INSTRUCTIONS FOR THE TASK
For the records that follow, please set down exactly the lines between the one holding "won't work." and the one holding "some worker instances", inclusive, and only those.

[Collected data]

§ §

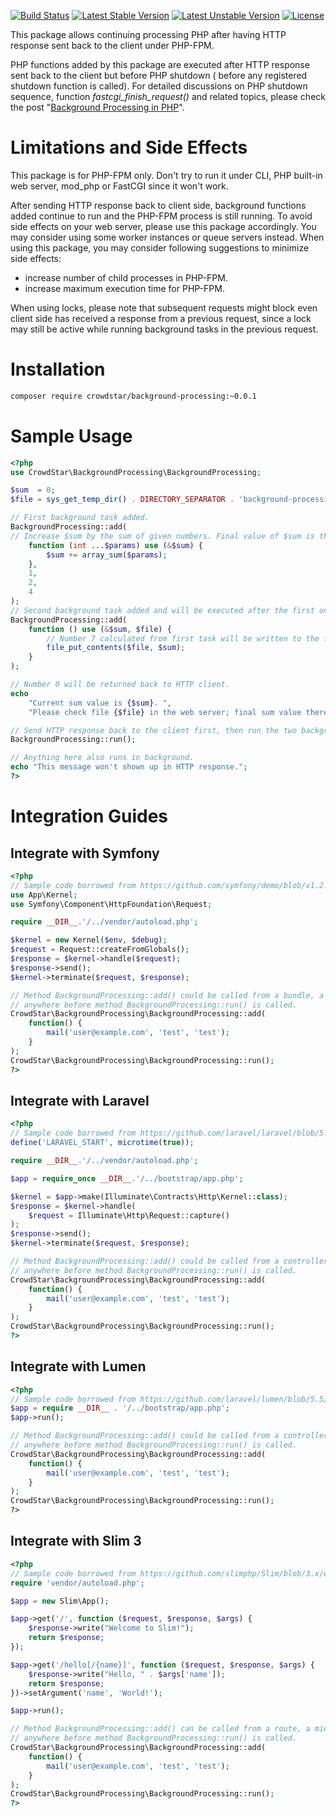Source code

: [![Build Status](https://travis-ci.org/Crowdstar/background-processing.svg?branch=master)](https://travis-ci.org/Crowdstar/background-processing)
[![Latest Stable Version](https://poser.pugx.org/Crowdstar/background-processing/v/stable.svg)](https://packagist.org/packages/crowdstar/background-processing)
[![Latest Unstable Version](https://poser.pugx.org/Crowdstar/background-processing/v/unstable.svg)](https://packagist.org/packages/crowdstar/background-processing)
[![License](https://poser.pugx.org/Crowdstar/background-processing/license.svg)](https://packagist.org/packages/crowdstar/background-processing)

This package allows continuing processing PHP after having HTTP response sent back to the client under PHP-FPM.

PHP functions added by this package are executed after HTTP response sent back to the client but before PHP shutdown (
before any registered shutdown function is called). For detailed discussions on PHP shutdown sequence, function
_fastcgi_finish_request()_ and related topics, please check the post "[Background Processing in PHP](https://github.com/deminy/background-processing-in-php)".

# Limitations and Side Effects

This package is for PHP-FPM only. Don't try to run it under CLI, PHP built-in web server, mod_php or FastCGI since it
won't work.

After sending HTTP response back to client side, background functions added continue to run and the PHP-FPM process is
still running. To avoid side effects on your web server, please use this package accordingly. You may consider using
some worker instances or queue servers instead. When using this package, you may consider following suggestions to
minimize side effects:

* increase number of child processes in PHP-FPM.
* increase maximum execution time for PHP-FPM.

When using locks, please note that subsequent requests might block even client side has received a response from a
previous request, since a lock may still be active while running background tasks in the previous request.

# Installation

```bash
composer require crowdstar/background-processing:~0.0.1
```

# Sample Usage

```php
<?php
use CrowdStar\BackgroundProcessing\BackgroundProcessing;

$sum  = 0;
$file = sys_get_temp_dir() . DIRECTORY_SEPARATOR . 'background-processing.txt';

// First background task added.
BackgroundProcessing::add(
// Increase $sum by the sum of given numbers. Final value of $sum is this example is 7 (1+2+4).
    function (int ...$params) use (&$sum) {
        $sum += array_sum($params);
    },
    1,
    2,
    4
);
// Second background task added and will be executed after the first one.
BackgroundProcessing::add(
    function () use (&$sum, $file) {
        // Number 7 calculated from first task will be written to the file.
        file_put_contents($file, $sum);
    }
);

// Number 0 will be returned back to HTTP client.
echo
    "Current sum value is {$sum}. ",
    "Please check file {$file} in the web server; final sum value there should be 7.\n";

// Send HTTP response back to the client first, then run the two background tasks added.
BackgroundProcessing::run();

// Anything here also runs in background.
echo "This message won't shown up in HTTP response.";
?>
```

# Integration Guides

## Integrate with Symfony

```php
<?php
// Sample code borrowed from https://github.com/symfony/demo/blob/v1.2.4/public/index.php
use App\Kernel;
use Symfony\Component\HttpFoundation\Request;

require __DIR__.'/../vendor/autoload.php';

$kernel = new Kernel($env, $debug);
$request = Request::createFromGlobals();
$response = $kernel->handle($request);
$response->send();
$kernel->terminate($request, $response);

// Method BackgroundProcessing::add() could be called from a bundle, a controller or
// anywhere before method BackgroundProcessing::run() is called.
CrowdStar\BackgroundProcessing\BackgroundProcessing::add(
    function() {
        mail('user@example.com', 'test', 'test');
    }
);
CrowdStar\BackgroundProcessing\BackgroundProcessing::run();
?>
```

## Integrate with Laravel

```php
<?php
// Sample code borrowed from https://github.com/laravel/laravel/blob/5.5/public/index.php
define('LARAVEL_START', microtime(true));

require __DIR__.'/../vendor/autoload.php';

$app = require_once __DIR__.'/../bootstrap/app.php';

$kernel = $app->make(Illuminate\Contracts\Http\Kernel::class);
$response = $kernel->handle(
    $request = Illuminate\Http\Request::capture()
);
$response->send();
$kernel->terminate($request, $response);

// Method BackgroundProcessing::add() could be called from a controller, a middleware or
// anywhere before method BackgroundProcessing::run() is called.
CrowdStar\BackgroundProcessing\BackgroundProcessing::add(
    function() {
        mail('user@example.com', 'test', 'test');
    }
);
CrowdStar\BackgroundProcessing\BackgroundProcessing::run();
?>
```

## Integrate with Lumen

```php
<?php
// Sample code borrowed from https://github.com/laravel/lumen/blob/5.5/public/index.php
$app = require __DIR__ . '/../bootstrap/app.php';
$app->run();

// Method BackgroundProcessing::add() could be called from a controller, a middleware or
// anywhere before method BackgroundProcessing::run() is called.
CrowdStar\BackgroundProcessing\BackgroundProcessing::add(
    function() {
        mail('user@example.com', 'test', 'test');
    }
);
CrowdStar\BackgroundProcessing\BackgroundProcessing::run();
?>
```

## Integrate with Slim 3

```php
<?php
// Sample code borrowed from https://github.com/slimphp/Slim/blob/3.x/example/index.php
require 'vendor/autoload.php';

$app = new Slim\App();

$app->get('/', function ($request, $response, $args) {
    $response->write("Welcome to Slim!");
    return $response;
});

$app->get('/hello[/{name}]', function ($request, $response, $args) {
    $response->write("Hello, " . $args['name']);
    return $response;
})->setArgument('name', 'World!');

$app->run();

// Method BackgroundProcessing::add() can be called from a route, a middleware or
// anywhere before method BackgroundProcessing::run() is called.
CrowdStar\BackgroundProcessing\BackgroundProcessing::add(
    function() {
        mail('user@example.com', 'test', 'test');
    }
);
CrowdStar\BackgroundProcessing\BackgroundProcessing::run();
?>
```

§ §

SOLUTION FOR THIS PROBLEM
won't work.

After sending HTTP response back to client side, background functions added continue to run and the PHP-FPM process is
still running. To avoid side effects on your web server, please use this package accordingly. You may consider using
some worker instances or queue servers instead. When using this package, you may consider following suggestions to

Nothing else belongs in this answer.